Lopez plays an unnamed former soldier – “The Mother” is all even the credits call her – who gets involved with a pair of arms dealers, then betrays them to authorities. In revenge, one of them, Adrian Lovell (Fiennes) finds her and stabs her heavily pregnant belly. The resulting baby daughter survives, but the mother is convinced to give her child up for adoption, and vanishes off the grid herself. 12 years later, she’s told by FBI agent William Cruise (Hardwick), whose life she previously saved, of am impending kidnap attempt on her daughter, Zoe (Paez). The mother comes out of hiding to protect Zoe, though re-establishing any kind of relationship proves difficult.
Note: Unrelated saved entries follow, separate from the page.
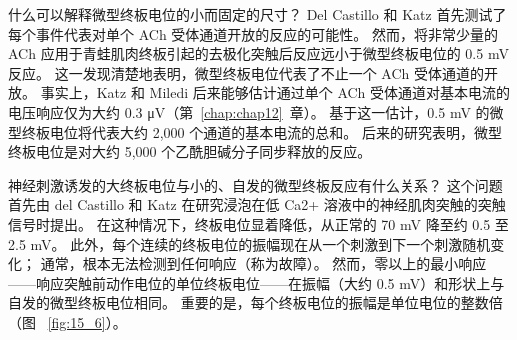 什么可以解释微型终板电位的小而固定的尺寸？
Del Castillo 和 Katz 首先测试了每个事件代表对单个 ACh 受体通道开放的反应的可能性。
然而，将非常少量的 ACh 应用于青蛙肌肉终板引起的去极化突触后反应远小于微型终板电位的 0.5 mV 反应。 
这一发现清楚地表明，微型终板电位代表了不止一个 ACh 受体通道的开放。
事实上，Katz 和 Miledi 后来能够估计通过单个 ACh 受体通道对基本电流的电压响应仅为大约 0.3 μV（第~\ref{chap:chap12}~章）。
基于这一估计，0.5 mV 的微型终板电位将代表大约 2,000 个通道的基本电流的总和。
后来的研究表明，微型终板电位是对大约 5,000 个乙酰胆碱分子同步释放的反应。


神经刺激诱发的大终板电位与小的、自发的微型终板反应有什么关系？
这个问题首先由 del Castillo 和 Katz 在研究浸泡在低 Ca2+ 溶液中的神经肌肉突触的突触信号时提出。
在这种情况下，终板电位显着降低，从正常的 70 mV 降至约 0.5 至 2.5 mV。
此外，每个连续的终板电位的振幅现在从一个刺激到下一个刺激随机变化；
通常，根本无法检测到任何响应（称为故障）。
然而，零以上的最小响应——响应突触前动作电位的单位终板电位——在振幅（大约 0.5 mV）和形状上与自发的微型终板电位相同。
重要的是，每个终板电位的振幅是单位电位的整数倍（图 ~\ref{fig:15_6}）。



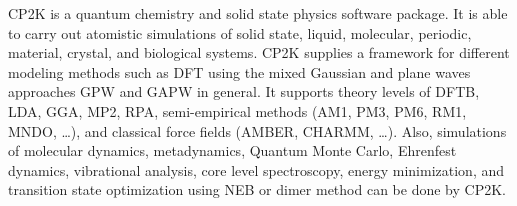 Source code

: CP2K is a quantum chemistry and solid state physics software package. It is able to carry out atomistic simulations of solid state, liquid, molecular, periodic, material, crystal, and biological systems. CP2K supplies a framework for different modeling methods such as DFT using the mixed Gaussian and plane waves approaches GPW and GAPW in general. It supports theory levels of DFTB, LDA, GGA, MP2, RPA, semi-empirical methods (AM1, PM3, PM6, RM1, MNDO, …), and classical force fields (AMBER, CHARMM, …). Also, simulations of molecular dynamics, metadynamics, Quantum Monte Carlo, Ehrenfest dynamics, vibrational analysis, core level spectroscopy, energy minimization, and transition state optimization using NEB or dimer method can be done by CP2K. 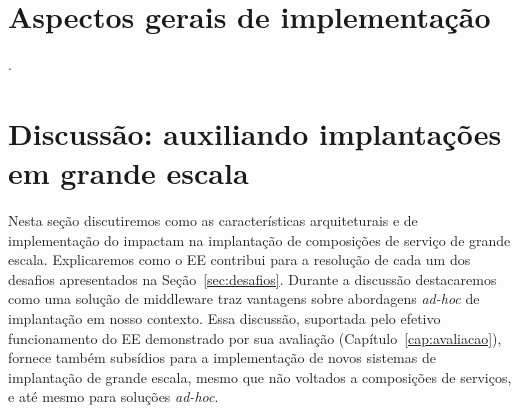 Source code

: \section{Aspectos gerais de implementação}

.

\section{Discussão: auxiliando implantações em grande escala}

Nesta seção discutiremos como as características arquiteturais e de implementação do \ee
impactam na implantação de composições de serviço de grande escala.
Explicaremos como o EE contribui para a resolução de cada um dos desafios
apresentados na Seção~\ref{sec:desafios}.
Durante a discussão destacaremos como uma solução de middleware traz vantagens
sobre abordagens \emph{ad-hoc} de implantação em nosso contexto.
Essa discussão, suportada pelo efetivo funcionamento do EE demonstrado por sua avaliação
(Capítulo~\ref{cap:avaliacao}), fornece também subsídios para a implementação de novos sistemas
de implantação de grande escala, mesmo que não voltados a composições de serviços,
e até mesmo para soluções \emph{ad-hoc}.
Not least, because Lovell is still intent on getting his revenge. Still, bonding over wilderness survival training salves all emotional wounds, apparently.

It’s all fairly straightforward, and you can likely predict where the film is going to head, at any given point. At 117 minutes, it feels somewhat too long, and there’s a split in focus as far as the antagonist goes, with Gael García Bernal playing arms dealer Héctor Álvarez. I wonder if merging his character with Lovell would have made more sense. There’s also too much time spent on the relationship between Zoe and her mother, along with a painfully obvious metaphor in the shape of a wolf bitch and her offspring, which teeters perilously close to dead horse territory much of the time. It doesn’t help that Paez has a severe case of Resting Teenager Face, and I found it almost impossible to care about her.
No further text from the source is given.